Tech To Be Obsoleted

Apr. 17, 2024

Categories: recent life updates
Tags: technology rant


Last year, I built a DDR4 system with Intel 13500 processor. And short after I had built it, the DDR5 motherboards became more available & relevant in my country, and the prices of DDR5 RAM also dropped significantly. Now, I am a bit having regret for not going for DDR5 system or not waiting another few months (I had my reasons). But this analogy I found on Reddit helped me to feel better. Paste starts here:

DDR4 is still perfectly relevant. If you were building a completely new build you wouldn’t likely spec it out, but it’s more than enough to play everything now. Here’s an analogy from u/minerlj last year that I think summarizes it well:

DDR4 city has a 3600mhz cl16 train system. its trains go 36 miles an hour, and a train arrives at each station every 16 minutes to pick up/drop off passengers. assuming an arbitrary trip length of 36 miles, the average trip length will be 1 hour, meaning if you arrive at the station just in time to catch a train, the maximum trip length is 1 hour and if you are unlucky and arrive at the station and just miss your train, the maximum trip length will be 1 hour and 16 minutes. The average trip length however is 60+8.5 = 68.5 minutes

The neighboring DDR5 city, has a 6000 mhz cl40 train system. its trains go faster: 60 miles an hour. but a train arrives at each station less often: every 40 minutes to pick up/drop off passengers. Assuming an arbitrary trip length of 36 miles, the average trip length will be 36 minutes if you arrive at the station just in time to catch a train, the maximum trip length is 36 minutes. if you arrive at the station and just miss your train, the maximum trip length will be 36 minutes and 40 minutes, or 76 minutes total (1 hour and 16 minutes total – the exact same max trip time as DDR4 city if you just miss your train in that city). The average trip length however is 36+20.5 = 56.5 minutes

So if you had to choose which city to live in, you would probably choose DDR5 city. on average you’ll get where you need to go 17.5% faster. —- end of analogy

So, here are the things that I think the analogy is missing, The amount of data that we’re talking about it is variable based on what you’re doing, and we’re not talking about is more like milliseconds not minutes. Can you tell the difference between 56ms and 68ms? probably not. So what does it practically mean? Well I found a YT Video that compares some recent games between the two memories. Check it out: https://youtu.be/YESz_XA2kKc?si=AfLmn4FAwiH-LOLp

DDR4 vs DDR5

This comment was also helpful :D

This year Ryzen 7700 is making a quite stir in the market with impressive benchmarks & competitive pricing with Intel 13500, my processor. Would it be last year, or would I build my PC now, maybe I would have been gone with the Ryzen system with a better IGPU (Allah SWT knows if someday I can afford a GPU), cheaper motherboard, unlocked multipliers and almost the same benchmark scores as of Intel, though the Ryzen one offers lesser cores (& lesser supports & values as often claimed by Intel fanboys xD).

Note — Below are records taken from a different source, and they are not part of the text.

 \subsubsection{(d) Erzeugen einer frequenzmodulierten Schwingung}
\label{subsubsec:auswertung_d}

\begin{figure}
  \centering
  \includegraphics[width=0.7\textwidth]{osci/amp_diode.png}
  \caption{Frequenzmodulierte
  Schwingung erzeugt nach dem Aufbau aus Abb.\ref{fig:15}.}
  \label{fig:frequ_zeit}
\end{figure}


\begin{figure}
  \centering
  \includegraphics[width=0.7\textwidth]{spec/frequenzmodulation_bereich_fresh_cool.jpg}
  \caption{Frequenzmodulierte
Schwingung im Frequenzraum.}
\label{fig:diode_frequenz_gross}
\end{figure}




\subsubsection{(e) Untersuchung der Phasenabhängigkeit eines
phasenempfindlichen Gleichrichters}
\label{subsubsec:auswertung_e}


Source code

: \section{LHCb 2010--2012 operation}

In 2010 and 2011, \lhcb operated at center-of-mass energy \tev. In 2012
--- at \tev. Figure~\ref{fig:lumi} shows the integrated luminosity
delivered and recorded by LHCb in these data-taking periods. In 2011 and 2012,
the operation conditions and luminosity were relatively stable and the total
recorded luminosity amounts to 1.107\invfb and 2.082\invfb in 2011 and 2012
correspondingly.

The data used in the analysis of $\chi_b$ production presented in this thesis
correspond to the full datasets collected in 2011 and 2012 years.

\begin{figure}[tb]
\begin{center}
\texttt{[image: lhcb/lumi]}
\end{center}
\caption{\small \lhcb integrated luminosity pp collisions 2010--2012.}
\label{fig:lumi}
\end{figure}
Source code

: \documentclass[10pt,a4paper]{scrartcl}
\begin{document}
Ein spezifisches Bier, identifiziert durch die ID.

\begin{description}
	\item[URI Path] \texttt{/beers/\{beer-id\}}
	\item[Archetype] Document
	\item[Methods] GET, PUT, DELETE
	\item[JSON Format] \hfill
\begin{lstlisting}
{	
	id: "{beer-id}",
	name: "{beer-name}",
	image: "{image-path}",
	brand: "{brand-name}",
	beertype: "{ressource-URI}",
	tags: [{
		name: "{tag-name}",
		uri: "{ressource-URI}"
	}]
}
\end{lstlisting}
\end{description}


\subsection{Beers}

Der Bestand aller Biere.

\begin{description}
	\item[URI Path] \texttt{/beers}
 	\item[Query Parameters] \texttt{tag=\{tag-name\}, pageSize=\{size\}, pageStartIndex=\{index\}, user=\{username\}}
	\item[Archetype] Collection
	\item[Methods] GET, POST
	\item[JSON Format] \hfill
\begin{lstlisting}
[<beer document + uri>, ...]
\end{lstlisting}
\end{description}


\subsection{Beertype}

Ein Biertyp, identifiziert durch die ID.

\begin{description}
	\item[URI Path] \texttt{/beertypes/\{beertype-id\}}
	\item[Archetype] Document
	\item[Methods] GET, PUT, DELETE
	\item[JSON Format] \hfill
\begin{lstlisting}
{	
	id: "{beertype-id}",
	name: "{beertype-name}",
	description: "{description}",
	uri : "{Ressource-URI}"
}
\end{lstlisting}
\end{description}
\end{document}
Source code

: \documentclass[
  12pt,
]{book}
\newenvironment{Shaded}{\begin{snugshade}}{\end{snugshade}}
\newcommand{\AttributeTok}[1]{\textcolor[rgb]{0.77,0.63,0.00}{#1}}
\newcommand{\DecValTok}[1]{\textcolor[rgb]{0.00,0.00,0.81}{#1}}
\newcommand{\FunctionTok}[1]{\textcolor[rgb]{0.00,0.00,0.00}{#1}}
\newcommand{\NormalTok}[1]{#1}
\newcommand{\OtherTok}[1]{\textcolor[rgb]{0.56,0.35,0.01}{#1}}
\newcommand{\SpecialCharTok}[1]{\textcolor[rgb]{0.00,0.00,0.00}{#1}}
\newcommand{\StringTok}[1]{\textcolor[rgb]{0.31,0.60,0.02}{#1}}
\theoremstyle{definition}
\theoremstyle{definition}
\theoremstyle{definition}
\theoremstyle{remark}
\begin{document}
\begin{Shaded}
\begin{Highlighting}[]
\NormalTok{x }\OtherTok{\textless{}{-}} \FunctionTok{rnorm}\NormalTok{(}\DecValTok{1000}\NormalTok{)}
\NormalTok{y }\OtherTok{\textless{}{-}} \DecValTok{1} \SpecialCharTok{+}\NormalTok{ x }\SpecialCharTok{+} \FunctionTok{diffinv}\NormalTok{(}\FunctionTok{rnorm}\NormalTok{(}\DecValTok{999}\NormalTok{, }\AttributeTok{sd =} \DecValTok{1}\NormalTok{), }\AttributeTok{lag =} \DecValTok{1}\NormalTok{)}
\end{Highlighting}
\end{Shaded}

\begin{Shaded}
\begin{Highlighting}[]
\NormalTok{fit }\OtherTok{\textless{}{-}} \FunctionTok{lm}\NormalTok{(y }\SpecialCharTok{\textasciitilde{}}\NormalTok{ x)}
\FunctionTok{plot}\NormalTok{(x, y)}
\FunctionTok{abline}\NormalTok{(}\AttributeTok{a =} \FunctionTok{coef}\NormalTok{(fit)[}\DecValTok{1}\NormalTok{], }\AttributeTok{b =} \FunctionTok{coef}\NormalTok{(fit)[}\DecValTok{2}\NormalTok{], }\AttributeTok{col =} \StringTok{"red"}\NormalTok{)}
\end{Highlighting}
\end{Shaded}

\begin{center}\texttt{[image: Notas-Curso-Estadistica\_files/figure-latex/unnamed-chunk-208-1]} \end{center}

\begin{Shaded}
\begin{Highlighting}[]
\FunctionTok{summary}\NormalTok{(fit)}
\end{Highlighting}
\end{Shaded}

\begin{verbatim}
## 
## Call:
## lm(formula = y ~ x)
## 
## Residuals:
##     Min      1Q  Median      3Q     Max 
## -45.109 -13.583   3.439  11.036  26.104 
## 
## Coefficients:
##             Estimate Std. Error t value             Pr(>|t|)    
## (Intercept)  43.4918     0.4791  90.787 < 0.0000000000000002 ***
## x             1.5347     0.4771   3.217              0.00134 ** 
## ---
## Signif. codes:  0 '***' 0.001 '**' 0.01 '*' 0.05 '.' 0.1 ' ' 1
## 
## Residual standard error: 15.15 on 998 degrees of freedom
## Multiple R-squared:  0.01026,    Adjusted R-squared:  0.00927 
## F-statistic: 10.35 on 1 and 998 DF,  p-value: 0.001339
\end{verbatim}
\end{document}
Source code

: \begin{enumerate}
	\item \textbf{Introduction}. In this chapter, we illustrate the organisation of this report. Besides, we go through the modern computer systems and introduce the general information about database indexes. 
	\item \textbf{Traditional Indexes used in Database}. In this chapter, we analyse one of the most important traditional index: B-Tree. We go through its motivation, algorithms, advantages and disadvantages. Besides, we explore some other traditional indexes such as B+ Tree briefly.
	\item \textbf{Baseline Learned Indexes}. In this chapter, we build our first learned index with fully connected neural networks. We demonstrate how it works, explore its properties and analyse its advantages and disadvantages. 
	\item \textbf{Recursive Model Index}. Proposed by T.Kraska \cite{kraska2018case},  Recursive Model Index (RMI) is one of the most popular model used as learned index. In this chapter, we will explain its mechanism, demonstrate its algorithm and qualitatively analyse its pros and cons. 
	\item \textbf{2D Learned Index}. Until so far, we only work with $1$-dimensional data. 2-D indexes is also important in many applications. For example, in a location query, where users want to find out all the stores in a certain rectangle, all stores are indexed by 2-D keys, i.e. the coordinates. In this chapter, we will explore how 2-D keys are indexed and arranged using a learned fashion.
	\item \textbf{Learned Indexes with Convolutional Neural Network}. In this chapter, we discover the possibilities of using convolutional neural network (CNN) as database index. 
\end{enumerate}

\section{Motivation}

Just rant them all to make me feel better. When you see your PC starts becoming obsolete in a year, you know how it feels.

I came across a funny pic online that I wanna share here. Never Obsolete PC

My suggestion for novice PC users who are thinking of building a PC for causal usage is to avoid online PC builder hobbyists. Most PC builders community online are often some too-enthusiastic people out there who are more into keeping the latest-fastest-unnecessarily_overclocked PC in one corner of their room. It’s their HOBBY (not necessity) to squeeze every hz of their processor & other components often completely unnecessarily only to waste their time gaming and commenting on their communities :v So get whatever is decent for your workload and don’t chase for the someday-i-might-need-this-feature or the never-obsolete-PC. No tech is future-proof. It will start becoming obsolete or at least old in terms of technology even before you realize it, but most probably it will keep working and you will not upgrade it until it REALLY sucks – it is when it can’t do what you NEED to do. Most potato users build a PC maybe once a decade unlike these hobbyists so know that you are not on the same ground as the people you are taking advice from.